デトルシトールを飲んで何故吐き気が出るのか理解できました。
by A・ラファエル (2010-03-21 09:53) 

fujiki

A・ラファエルさんへ
コメントありがとうございます。

デトルシトールやベシケアは、
ウブレチドのような副作用は生じ難いとされていますが、
人によって吐き気のような副作用は、
有り得ることだと思います。
by fujiki (2010-03-21 21:47) 

黒瀬亮太

大変勉強になりました。
ありがとうございました。

高齢者の頻尿は、特に女性で大変多く経験しますが、
泌尿器科で検査が出来ず在宅でなんとかしようという場合、
抗コリン剤を使うのか、
逆にコリン作動性を使うのがいいのか、
迷う場合が多くあります。

ウブレチドを使う時にはよく注意して使うようにします。

by 黒瀬亮太 (2010-04-22 08:07) 

fujiki

黒瀬亮太さんへ
コメントありがとうございます。

これからもよろしくお願いします。
by fujiki (2010-04-22 08:22) 

ヤッホー

わかりやすい説明ありがとうございました。
ひとつ気になったのですが、ウブレチドは昔から毒薬の分類だったと思いますがいかがでしょうか?
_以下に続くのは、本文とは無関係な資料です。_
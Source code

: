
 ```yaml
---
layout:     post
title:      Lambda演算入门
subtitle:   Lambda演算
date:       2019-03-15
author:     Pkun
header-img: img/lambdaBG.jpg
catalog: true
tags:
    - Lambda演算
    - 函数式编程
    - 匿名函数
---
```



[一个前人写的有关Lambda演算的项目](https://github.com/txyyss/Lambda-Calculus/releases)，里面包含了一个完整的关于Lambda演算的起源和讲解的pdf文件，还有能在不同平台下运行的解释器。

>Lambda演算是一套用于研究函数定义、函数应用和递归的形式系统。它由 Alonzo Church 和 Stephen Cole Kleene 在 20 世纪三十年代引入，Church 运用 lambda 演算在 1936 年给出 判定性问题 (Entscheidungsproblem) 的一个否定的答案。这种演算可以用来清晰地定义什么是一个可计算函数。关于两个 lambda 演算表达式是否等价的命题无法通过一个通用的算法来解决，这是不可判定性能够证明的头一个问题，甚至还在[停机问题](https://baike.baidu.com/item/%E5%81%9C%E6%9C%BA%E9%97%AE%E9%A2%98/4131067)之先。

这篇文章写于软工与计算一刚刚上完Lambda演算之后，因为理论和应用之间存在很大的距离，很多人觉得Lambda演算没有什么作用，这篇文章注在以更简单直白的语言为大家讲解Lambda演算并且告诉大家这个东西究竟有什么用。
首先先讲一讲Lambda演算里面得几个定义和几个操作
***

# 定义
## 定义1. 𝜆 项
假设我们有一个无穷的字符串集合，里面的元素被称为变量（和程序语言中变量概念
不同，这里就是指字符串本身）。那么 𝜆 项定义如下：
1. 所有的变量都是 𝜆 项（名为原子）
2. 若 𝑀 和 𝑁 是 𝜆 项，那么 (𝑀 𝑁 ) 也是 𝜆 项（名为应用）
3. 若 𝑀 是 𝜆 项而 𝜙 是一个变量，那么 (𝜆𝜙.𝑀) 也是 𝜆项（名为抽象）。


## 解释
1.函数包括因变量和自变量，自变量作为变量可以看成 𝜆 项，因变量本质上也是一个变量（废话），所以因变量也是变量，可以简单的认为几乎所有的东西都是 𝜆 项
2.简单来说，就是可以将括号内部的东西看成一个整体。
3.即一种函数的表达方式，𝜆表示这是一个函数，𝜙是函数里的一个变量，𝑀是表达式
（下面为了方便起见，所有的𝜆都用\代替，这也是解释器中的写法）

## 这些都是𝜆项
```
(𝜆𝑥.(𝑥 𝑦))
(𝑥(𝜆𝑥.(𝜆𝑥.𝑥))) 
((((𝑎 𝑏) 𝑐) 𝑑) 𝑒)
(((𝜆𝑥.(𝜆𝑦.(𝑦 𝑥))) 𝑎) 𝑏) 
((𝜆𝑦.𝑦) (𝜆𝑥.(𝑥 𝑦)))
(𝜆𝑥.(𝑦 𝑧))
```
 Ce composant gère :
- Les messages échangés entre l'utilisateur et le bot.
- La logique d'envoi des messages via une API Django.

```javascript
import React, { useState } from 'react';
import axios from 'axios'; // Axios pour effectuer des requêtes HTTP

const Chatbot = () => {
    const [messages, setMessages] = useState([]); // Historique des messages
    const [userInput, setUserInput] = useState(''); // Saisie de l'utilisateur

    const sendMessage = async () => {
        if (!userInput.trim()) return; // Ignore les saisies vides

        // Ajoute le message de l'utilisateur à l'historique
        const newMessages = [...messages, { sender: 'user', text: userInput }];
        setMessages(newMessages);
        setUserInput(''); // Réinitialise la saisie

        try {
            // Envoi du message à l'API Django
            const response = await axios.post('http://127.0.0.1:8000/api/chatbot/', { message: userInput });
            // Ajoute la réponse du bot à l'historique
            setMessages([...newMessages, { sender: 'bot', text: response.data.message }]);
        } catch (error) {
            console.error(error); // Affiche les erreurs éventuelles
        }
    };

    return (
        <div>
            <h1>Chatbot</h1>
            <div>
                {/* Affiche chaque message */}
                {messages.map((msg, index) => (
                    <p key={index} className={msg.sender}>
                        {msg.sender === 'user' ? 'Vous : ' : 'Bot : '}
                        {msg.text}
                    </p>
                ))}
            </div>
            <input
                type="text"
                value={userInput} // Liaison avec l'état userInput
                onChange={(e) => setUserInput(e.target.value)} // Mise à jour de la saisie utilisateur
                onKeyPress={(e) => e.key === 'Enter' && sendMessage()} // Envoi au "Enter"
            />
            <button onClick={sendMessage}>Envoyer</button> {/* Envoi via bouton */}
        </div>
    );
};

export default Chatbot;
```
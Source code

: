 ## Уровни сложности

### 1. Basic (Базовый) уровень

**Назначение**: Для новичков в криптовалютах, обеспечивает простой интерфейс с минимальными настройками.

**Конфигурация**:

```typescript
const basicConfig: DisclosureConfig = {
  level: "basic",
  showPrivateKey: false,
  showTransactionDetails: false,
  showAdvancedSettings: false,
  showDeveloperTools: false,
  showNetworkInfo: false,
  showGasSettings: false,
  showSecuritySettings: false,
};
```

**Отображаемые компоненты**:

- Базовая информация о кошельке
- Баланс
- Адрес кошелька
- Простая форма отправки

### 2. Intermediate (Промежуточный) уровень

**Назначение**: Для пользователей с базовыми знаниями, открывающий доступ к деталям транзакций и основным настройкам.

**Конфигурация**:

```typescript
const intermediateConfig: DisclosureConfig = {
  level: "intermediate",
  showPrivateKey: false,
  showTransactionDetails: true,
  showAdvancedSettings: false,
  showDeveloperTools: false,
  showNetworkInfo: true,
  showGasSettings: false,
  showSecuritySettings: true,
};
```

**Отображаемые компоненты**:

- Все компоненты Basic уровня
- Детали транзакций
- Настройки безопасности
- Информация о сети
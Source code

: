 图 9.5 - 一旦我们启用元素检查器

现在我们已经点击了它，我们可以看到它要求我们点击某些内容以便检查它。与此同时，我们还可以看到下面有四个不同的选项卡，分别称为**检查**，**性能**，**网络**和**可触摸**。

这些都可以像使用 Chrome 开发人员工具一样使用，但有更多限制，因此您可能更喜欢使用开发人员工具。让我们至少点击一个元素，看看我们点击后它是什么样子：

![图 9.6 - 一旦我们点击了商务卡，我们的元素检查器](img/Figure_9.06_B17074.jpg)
by ヤッホー (2011-09-04 23:19) 

fujiki

ヤッホーさんへ
ご指摘ありがとうございます。
当該部分は修正をされて頂きました。
MRの方に聞き取りの情報を元に書いたのですが、
そのメモが今見付かりません。
ご指摘の通り「毒物」の指定はそれ以前からで、
何か別のことと取り違えていたようです。